You see, if you take, say, two boxes of gas, one with a lower and one with a higher temperature. And you mix them together, then entropy will increase until they reach a uniform temperature. But of course the atoms of the gas are still moving. So every once in a while the gas on the left side will be just a bit warmer. If you wait long enough, there’ll be a moment in which it will be a lot warmer. And if you just wait long enough, indeed it’ll reach its original temperature.
The time it takes for this to happen is called the “recurrence time”. This time is so ridiculously long for actual rooms with actual gas that we never see this happening. But you can calculate it. This is how it works without quantum effects. If you take quantum effects into account, then basically anything that isn’t forbidden by the laws of nature can happen and will eventually happen. It might just take a very long time.
At the end of the universe we have an eternity, which is indeed kind of a long time. So maybe this could happen there, that spontaneously entropy decreases.
If you have this thinly distributed soup of particles, just by chance every once in a while, a few of them will come together to form a molecule. Wait even longer and you will get an entire cell, just by chance. Wait longer still and you’ll get a brain. These are the so-called Boltzmann brains, named after … Boltzmann who first thought of this. Wait even longer and you’ll get an entire universe starting out from scratch.
But is this really what would happen? Well, the issue is that whether or not the universe has a recurrence time depends on a mathematical property of its natural laws that’s known as “ergodicity”. Not all natural laws lead to recurrences, and the examples that physicists understand well are much simpler than reality. They’re particles bouncing off each other, like those gas atoms in the box. But in reality, particles stick to each other. Indeed, all this complexity around us comes only from the sticking together.
It's currently unclear whether the laws of nature in our own universe have a recurrence time. Some people, for example Sean Carroll, claim that it can’t be the case because if it was so, then the universe would contain many more Boltzmann brains than conscious beings on planets, like some of us. The argument then goes if Boltzmann brains exist at the end of the universe, it would be extremely likely for us to be a Boltzmann brain. But since smaller fluctuations are more likely than larger ones, we should find ourselves in a very small universe.

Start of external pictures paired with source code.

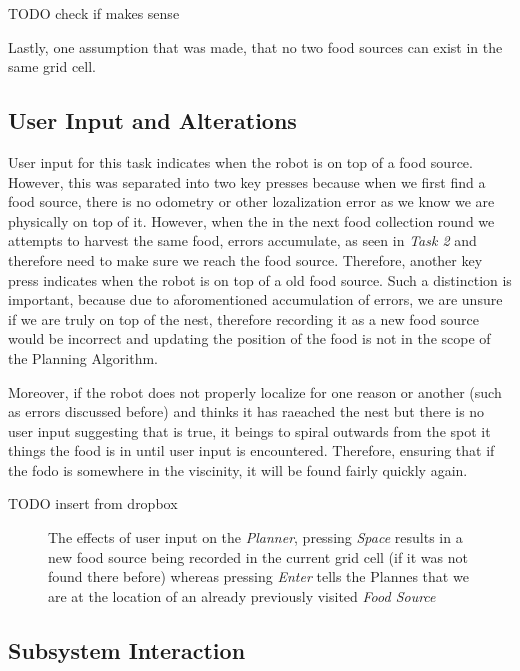 \documentclass[11pt, a4paper]{article}
\begin{document}
TODO check if makes sense

Lastly, one assumption that was made, that no two food sources can exist in the same grid cell.

\subsection{User Input and Alterations}

User input for this task indicates when the robot is on top of a food source. However, this was separated into two key presses because when we first find a food source, there is no odometry or other lozalization error as we know we are physically on top of it. However, when the in the next food collection round we attempts to harvest the same food, errors accumulate, as seen in \textit{Task 2}\cite{task2_report} and therefore need to make sure we reach the food source. Therefore, another key press indicates when the robot is on top of a old food source. Such a distinction is important, because due to aforomentioned accumulation of errors, we are unsure if we are truly on top of the nest, therefore recording it as a new food source would be incorrect and updating the position of the food is not in the scope of the Planning Algorithm. 

Moreover, if the robot does not properly localize for one reason or another (such as errors discussed before) and thinks it has raeached the nest but there is no user input suggesting that is true, it beings to spiral outwards from the spot it things the food is in until user input is encountered. Therefore, ensuring that if the fodo is somewhere in the viscinity, it will be found fairly quickly again. 


TODO insert from dropbox 

\begin{figure}
	  \caption{The effects of user input on the \textit{Planner}, pressing \textit{Space} results in a new food source being 
		recorded in the current grid cell (if it was not found there before) whereas pressing \textit{Enter} tells the Plannes
		 that we are at the location of an already previously visited \textit{Food Source}}
\end{figure} 



\subsection{Subsystem Interaction}
\end{document}
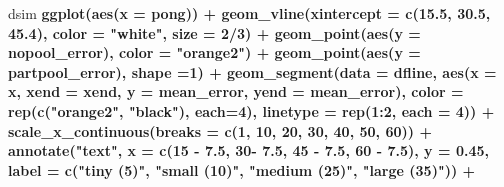 \documentclass[12pt,]{article}
\newenvironment{Shaded}{\begin{snugshade}}{\end{snugshade}}
\newcommand{\KeywordTok}[1]{\textcolor[rgb]{0.13,0.29,0.53}{\textbf{#1}}}
\newcommand{\DataTypeTok}[1]{\textcolor[rgb]{0.13,0.29,0.53}{#1}}
\newcommand{\DecValTok}[1]{\textcolor[rgb]{0.00,0.00,0.81}{#1}}
\newcommand{\FloatTok}[1]{\textcolor[rgb]{0.00,0.00,0.81}{#1}}
\newcommand{\StringTok}[1]{\textcolor[rgb]{0.31,0.60,0.02}{#1}}
\newcommand{\OperatorTok}[1]{\textcolor[rgb]{0.81,0.36,0.00}{\textbf{#1}}}
\newcommand{\NormalTok}[1]{#1}
\begin{document}
{\begin{Shaded}
\begin{Highlighting}[]
\NormalTok{dsim }\OperatorTok{%>%}
\StringTok{  }\KeywordTok{ggplot}\NormalTok{(}\KeywordTok{aes}\NormalTok{(}\DataTypeTok{x =}\NormalTok{ pong)) }\OperatorTok{+}\StringTok{ }
\StringTok{  }\KeywordTok{geom_vline}\NormalTok{(}\DataTypeTok{xintercept =} \KeywordTok{c}\NormalTok{(}\FloatTok{15.5}\NormalTok{, }\FloatTok{30.5}\NormalTok{, }\FloatTok{45.4}\NormalTok{),}
             \DataTypeTok{color =} \StringTok{"white"}\NormalTok{, }\DataTypeTok{size =} \DecValTok{2}\OperatorTok{/}\DecValTok{3}\NormalTok{) }\OperatorTok{+}\StringTok{ }
\StringTok{  }\KeywordTok{geom_point}\NormalTok{(}\KeywordTok{aes}\NormalTok{(}\DataTypeTok{y =}\NormalTok{ nopool_error), }\DataTypeTok{color =} \StringTok{"orange2"}\NormalTok{) }\OperatorTok{+}\StringTok{ }
\StringTok{  }\KeywordTok{geom_point}\NormalTok{(}\KeywordTok{aes}\NormalTok{(}\DataTypeTok{y =}\NormalTok{ partpool_error), }\DataTypeTok{shape =}\DecValTok{1}\NormalTok{) }\OperatorTok{+}\StringTok{ }
\StringTok{  }\KeywordTok{geom_segment}\NormalTok{(}\DataTypeTok{data =}\NormalTok{ dfline, }
               \KeywordTok{aes}\NormalTok{(}\DataTypeTok{x =}\NormalTok{ x, }\DataTypeTok{xend =}\NormalTok{ xend, }
               \DataTypeTok{y =}\NormalTok{ mean_error, }\DataTypeTok{yend =}\NormalTok{ mean_error),}
               \DataTypeTok{color =} \KeywordTok{rep}\NormalTok{(}\KeywordTok{c}\NormalTok{(}\StringTok{"orange2"}\NormalTok{, }\StringTok{"black"}\NormalTok{), }\DataTypeTok{each=}\DecValTok{4}\NormalTok{),}
               \DataTypeTok{linetype =} \KeywordTok{rep}\NormalTok{(}\DecValTok{1}\OperatorTok{:}\DecValTok{2}\NormalTok{, }\DataTypeTok{each =} \DecValTok{4}\NormalTok{)) }\OperatorTok{+}
\StringTok{  }\KeywordTok{scale_x_continuous}\NormalTok{(}\DataTypeTok{breaks =} \KeywordTok{c}\NormalTok{(}\DecValTok{1}\NormalTok{, }\DecValTok{10}\NormalTok{, }\DecValTok{20}\NormalTok{, }\DecValTok{30}\NormalTok{, }\DecValTok{40}\NormalTok{, }\DecValTok{50}\NormalTok{, }\DecValTok{60}\NormalTok{)) }\OperatorTok{+}
\StringTok{  }\KeywordTok{annotate}\NormalTok{(}\StringTok{"text"}\NormalTok{, }\DataTypeTok{x =} \KeywordTok{c}\NormalTok{(}\DecValTok{15} \OperatorTok{-}\StringTok{ }\FloatTok{7.5}\NormalTok{, }\DecValTok{30}\OperatorTok{-}\StringTok{ }\FloatTok{7.5}\NormalTok{, }\DecValTok{45} \OperatorTok{-}\StringTok{ }\FloatTok{7.5}\NormalTok{, }\DecValTok{60} \OperatorTok{-}\StringTok{ }\FloatTok{7.5}\NormalTok{), }\DataTypeTok{y =} \FloatTok{0.45}\NormalTok{,}
           \DataTypeTok{label =} \KeywordTok{c}\NormalTok{(}\StringTok{"tiny (5)"}\NormalTok{, }\StringTok{"small (10)"}\NormalTok{, }\StringTok{"medium (25)"}\NormalTok{, }\StringTok{"large (35)"}\NormalTok{)) }\OperatorTok{+}\StringTok{ }
}
\end{Highlighting}
\end{Shaded}}
\end{document}
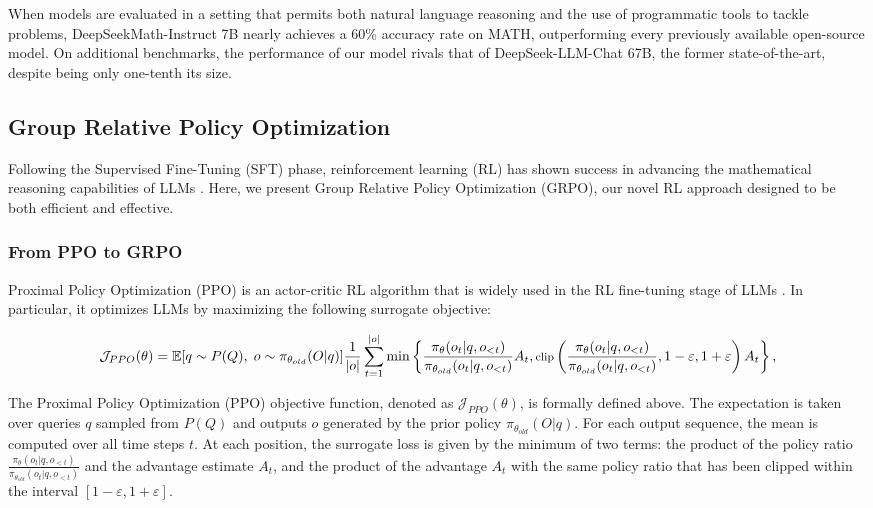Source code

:\begin{itemize}[topsep=0pt]
\begin{itemize}[topsep=0pt]
When models are evaluated in a setting that permits both natural language reasoning and the use of programmatic tools to tackle problems, DeepSeekMath-Instruct 7B nearly achieves a 60\% accuracy rate on MATH, outperforming every previously available open-source model. On additional benchmarks, the performance of our model rivals that of DeepSeek-LLM-Chat 67B, the former state-of-the-art, despite being only one-tenth its size.

\subsection{Group Relative Policy Optimization} Following the Supervised Fine-Tuning (SFT) phase, reinforcement learning (RL) has shown success in advancing the mathematical reasoning capabilities of LLMs \citep{wang2023math,wizardmath}. Here, we present Group Relative Policy Optimization (GRPO), our novel RL approach designed to be both efficient and effective.

\subsubsection{From PPO to GRPO} Proximal Policy Optimization (PPO) \citep{schulman2017proximal} is an actor-critic RL algorithm that is widely used in the RL fine-tuning stage of LLMs \citep{ouyang2022training}. In particular, it optimizes LLMs by maximizing the following surrogate objective:

\begin{equation}
\footnotesize
    \mathcal{J}_{PPO}(\theta) = \mathbb{E}{[q \sim P(Q),\ o \sim \pi_{\theta_{old}}(O|q)]} \frac{1}{|o|} \sum_{t=1}^{|o|} \min \left\{ \frac{\pi_\theta(o_{t} | q, o_{<t})}{\pi_{\theta_{old}}(o_{t} | q, o_{<t})} A_{t}, \text{clip} \left( \frac{\pi_\theta(o_{t} | q, o_{<t})}{\pi_{\theta_{old}}(o_{t} | q, o_{<t})}, 1 - \varepsilon, 1 + \varepsilon \right)  A_{t} \right\} ,
\end{equation}

The Proximal Policy Optimization (PPO) objective function, denoted as $\mathcal{J}_{PPO}(\theta)$, is formally defined above. The expectation is taken over queries $q$ sampled from $P(Q)$ and outputs $o$ generated by the prior policy $\pi_{\theta_{old}}(O|q)$. For each output sequence, the mean is computed over all time steps $t$. At each position, the surrogate loss is given by the minimum of two terms: the product of the policy ratio $\frac{\pi_\theta(o_{t} | q, o_{<t})}{\pi_{\theta_{old}}(o_{t} | q, o_{<t})}$ and the advantage estimate $A_{t}$, and the product of the advantage $A_{t}$ with the same policy ratio that has been clipped within the interval $[1-\varepsilon, 1+\varepsilon]$.


\end{itemize}
\end{itemize}
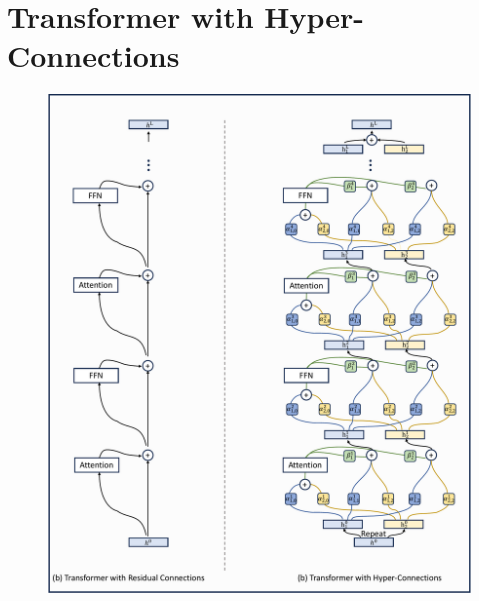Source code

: \newpage
\appendix
\section{Transformer with Hyper-Connections}
\label{app:trans_with_hc}
\begin{figure}[h]
    \begin{center}
    \includegraphics[width=1\textwidth]{fig/trans_with_hc.pdf}
    \end{center}
  \caption{}
    \label{fig:trans_with_hc}
\end{figure}

\newpage

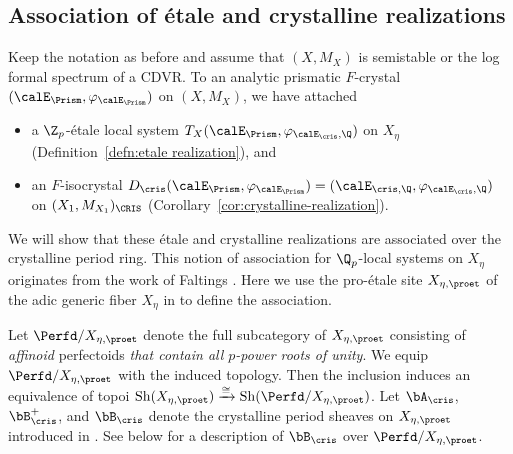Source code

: \subsection{Association of \'etale and crystalline realizations}\label{subsec: etale-cris-association}
Keep the notation as before and assume that $(X,M_X)$ is semistable or the log formal spectrum of a CDVR. To an analytic prismatic $F$-crystal $(\calE_\Prism,\varphi_{\calE_\Prism})$ on $(X,M_X)$, we have attached
\begin{itemize}
    \item a $\Z_p$-\'etale local system $T_X(\calE_\Prism,\varphi_{\calE_{\cris},\Q})$ on $X_\eta$ (Definition~\ref{defn:etale realization}), and
    \item an $F$-isocrystal $D_\cris(\calE_\Prism,\varphi_{\calE_\Prism})=(\calE_{\cris,\Q},\varphi_{\calE_{\cris},\Q})$ on $(X_1,M_{X_1})_{\CRIS}$ (Corollary~\ref{cor:crystalline-realization}).
\end{itemize}
We will show that these \'etale and crystalline realizations are associated over the crystalline period ring. This notion of association for $\Q_p$-local systems on $X_\eta$ originates from the work of Faltings \cite[V.f)]{Faltings-CryscohandGalrep}. Here we use the pro-\'etale site $X_{\eta,\proet}$ of the adic generic fiber $X_\eta$ in \cite{scholze-p-adic-hodge} to define the association. 

Let $\Perfd/X_{\eta,\proet}$ denote the full subcategory of $X_{\eta,\proet}$ consisting of \emph{affinoid} perfectoids \emph{that contain all $p$-power roots of unity}. We equip $\Perfd/X_{\eta,\proet}$ with the induced topology. Then the inclusion induces an equivalence of topoi $\operatorname{Sh}(X_{\eta,\proet})\xrightarrow{\cong}\operatorname{Sh}(\Perfd/X_{\eta,\proet})$.
Let $\bA_\cris$, $\bB_\cris^+$, and $\bB_\cris$ denote the crystalline period sheaves on $X_{\eta,\proet}$ introduced in \cite[\S2A]{Tan-Tong}. See below for a description of $\bB_\cris$ over $\Perfd/X_{\eta,\proet}$.

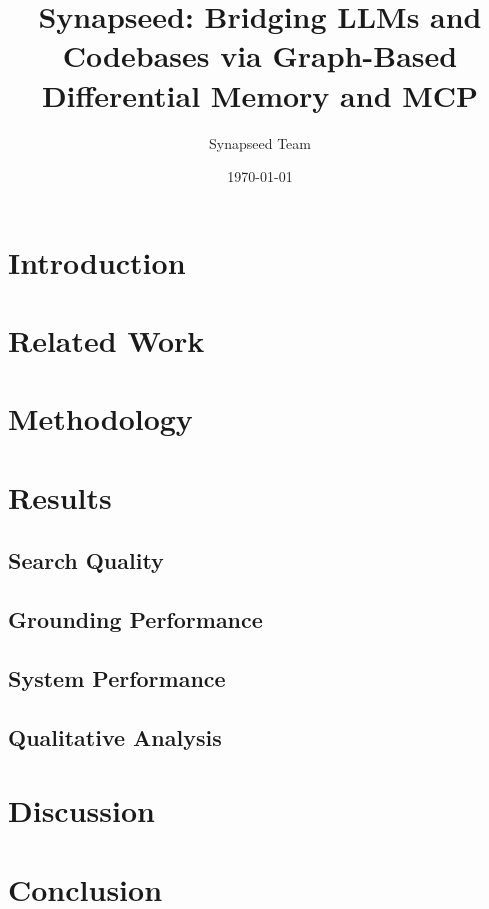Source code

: \documentclass[twocolumn]{article}
\title{Synapseed: Bridging LLMs and Codebases via Graph-Based Differential Memory and MCP}
\author{Synapseed Team}
\date{\today}
\begin{document}
\maketitle



\section{Introduction}


\section{Related Work}


\section{Methodology}



\section{Results}
\label{sec:results}
\subsection{Search Quality}


\subsection{Grounding Performance}


\subsection{System Performance}



\subsection{Qualitative Analysis}


\section{Discussion}


\section{Conclusion}




\nocite{*}
\end{document}

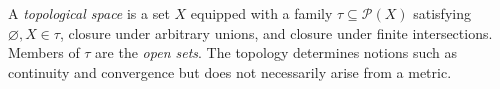 
A \emph{topological space} is a set $X$ equipped with a family $\tau\subseteq\mathcal P(X)$ satisfying $\varnothing,X\in\tau$, closure under arbitrary unions, and closure under finite intersections. Members of $\tau$ are the \emph{open sets}. The topology determines notions such as continuity and convergence but does not necessarily arise from a metric.
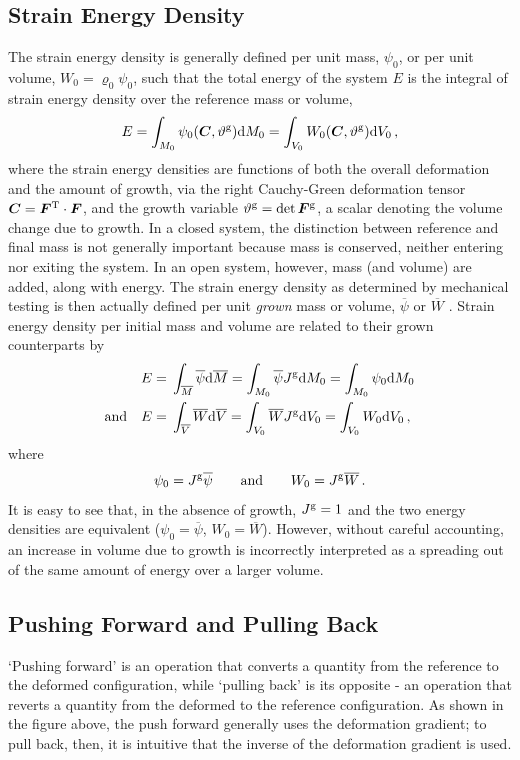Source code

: \documentclass[10pt,letterpaper,oneside]{report}
\newcommand{\sca}[1]{\mbox{\rm{#1}}{}} %
\newcommand{\ten}[1]{\mbox{\boldmath $#1$}{}}
\newcommand{\scas}[1]{\mbox{{\scriptsize{${\rm{#1}}$}}}{}}
\begin{document}
\begin{itemize}
\subsection{Strain Energy Density}
The strain energy density is generally defined per unit mass, $\psi_0$, or per unit volume, $W_0 = \varrho_0 \psi_0$, such that the total energy of the system $E$ is the integral of strain energy density over the reference mass or volume, 
\begin{equation}
E = \int_{M_0} \psi_0 ( \ten{C}, \vartheta^{\scas{g}} ) \sca{d}M_0 = \int_{V_0} W_0 ( \ten{C}, \vartheta^{\scas{g}} ) \sca{d}V_0 \, , 
\end{equation}
where the strain energy densities are functions of both the overall deformation and the amount of growth, via 
the right Cauchy-Green deformation tensor $\ten{C} = \ten{F}^{\scas{T}} \cdot \ten{F}$, and
the growth variable $\vartheta^{\scas{g}} = \det \ten{F}^{\scas{g}}$, a scalar denoting the volume change due to growth.  
In a closed system, the distinction between reference and final mass is not generally important because mass is conserved, neither entering nor exiting the system.  In an open system, however, mass (and volume) are added, along with energy.  The strain energy density as determined by mechanical testing is then actually defined per unit \textit{grown} mass or volume, $\overline{\psi}$ or $\overline{W}$ \cite{Ganghoffer2013}.  Strain energy density per initial mass and volume are related to their grown counterparts by 
\begin{align}
E ={}& \int_{\overline{M}} \overline{\psi} \sca{d}\overline{M} = \int_{M_0} \overline{\psi} J^{\scas{g}} \sca{d}M_0 = \int_{M_0} \psi_0 \sca{d}M_0 
\\ \mbox{and} \quad 
E ={}& \int_{\overline{V}} \overline{W} \sca{d}\overline{V} = \int_{V_0} \overline{W} J^{\scas{g}} \sca{d}V_0 = \int_{V_0} W_0 \sca{d}V_0 \, , 
\end{align}
where 
\begin{equation}
\psi_0 = J^{\scas{g}} \overline{\psi} \qquad \mbox{and} \qquad W_0 = J^{\scas{g}} \overline{W} \, . 
\end{equation}
It is easy to see that, in the absence of growth, $J^{\scas{g}} = 1$ and the two energy densities are equivalent ($\psi_0 = \overline{\psi}$, $W_0 = \overline{W}$).  However, without careful accounting, an increase in volume due to growth is incorrectly interpreted as a spreading out of the same amount of energy over a larger volume. 


\subsection{Pushing Forward and Pulling Back}
`Pushing forward' is an operation that converts a quantity from the reference to the deformed configuration, while `pulling back' is its opposite - an operation that reverts a quantity from the deformed to the reference configuration.  As shown in the figure above, the push forward generally uses the deformation gradient; to pull back, then, it is intuitive that the inverse of the deformation gradient is used.  


\end{itemize}
\end{document}
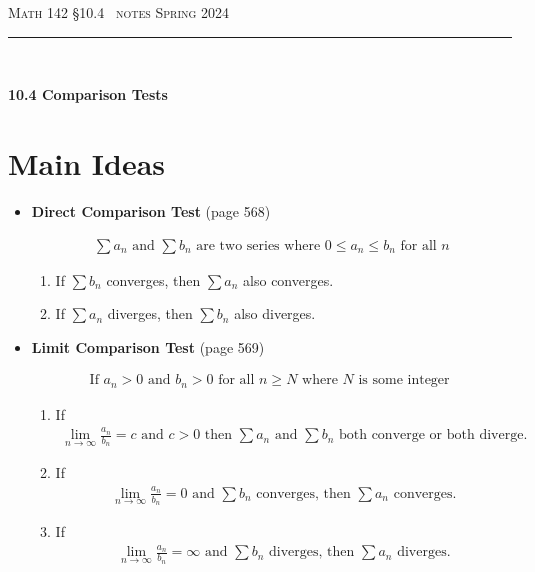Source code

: \documentclass{article}
\def\chapt{10.4}
\begin{document}
\noindent
{\scshape Math 142} \hfill {\scshape \S\chapt~ notes} \hfill {\scshape Spring 2024}

\smallskip

\hrule

\bigskip

\hfill
\\

\thispagestyle{empty}

{
\huge
\noindent
\textbf{10.4 Comparison Tests}
}

\section*{Main Ideas}

\begin{itemize}

% 
%
%
%
\item
\textbf{Direct Comparison Test} (page 568)

\begin{gather*}
\sum a_n
\text{ and }
\sum b_n
\text{ are two series where }
0 \leq a_n \leq b_n
\text{ for all }
n
\end{gather*}

\begin{enumerate}
\item
If $\sum b_n$ converges, then $\sum a_n$ also converges.
\item
If $\sum a_n$ diverges, then $\sum b_n$ also diverges.
\end{enumerate}
\hfill
%
%
%
%
\item
\textbf{Limit Comparison Test} (page 569)

\begin{gather*}
\text{If }
a_n > 0
\text{ and }
b_n > 0
\text{ for all }
n \geq N
\text{ where $N$ is some integer }
\end{gather*}

\begin{enumerate}
\item
If
\begin{gather*}
\lim_{n\to\infty} \frac{a_n}{b_n}=c \text{ and } c>0
\text{ then }
\sum a_n
\text{ and }
\sum b_n
\text{ both converge or both diverge.}
\end{gather*}
\item

If
\begin{gather*}
\lim_{n\to\infty} \frac{a_n}{b_n}=0
\text{ and }
\sum b_n
\text{ converges, then }
\sum a_n
\text{ converges.}
\end{gather*}
\item

If
\begin{gather*}
\lim_{n\to\infty} \frac{a_n}{b_n}=\infty
\text{ and }
\sum b_n
\text{ diverges, then }
\sum a_n
\text{ diverges.}
\end{gather*}
\end{enumerate}

\end{itemize}
\end{document}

That isn’t the case - so it must be that the universe doesn’t have recurrences at all.
I don’t think this is a mathematically sound use of probabilities because no one is picking consciousnesses from a pool and distributing them over the duration of the universe, that doesn’t make any sense. Be that as it may, whether the universe has a finite recurrence time is an open problem. So if you’re looking for a PhD topic, why not pick this, in 10 to the 100 billion years or so your thesis might just fluctuate into existence.
Thanks for watching, see you tomorrow.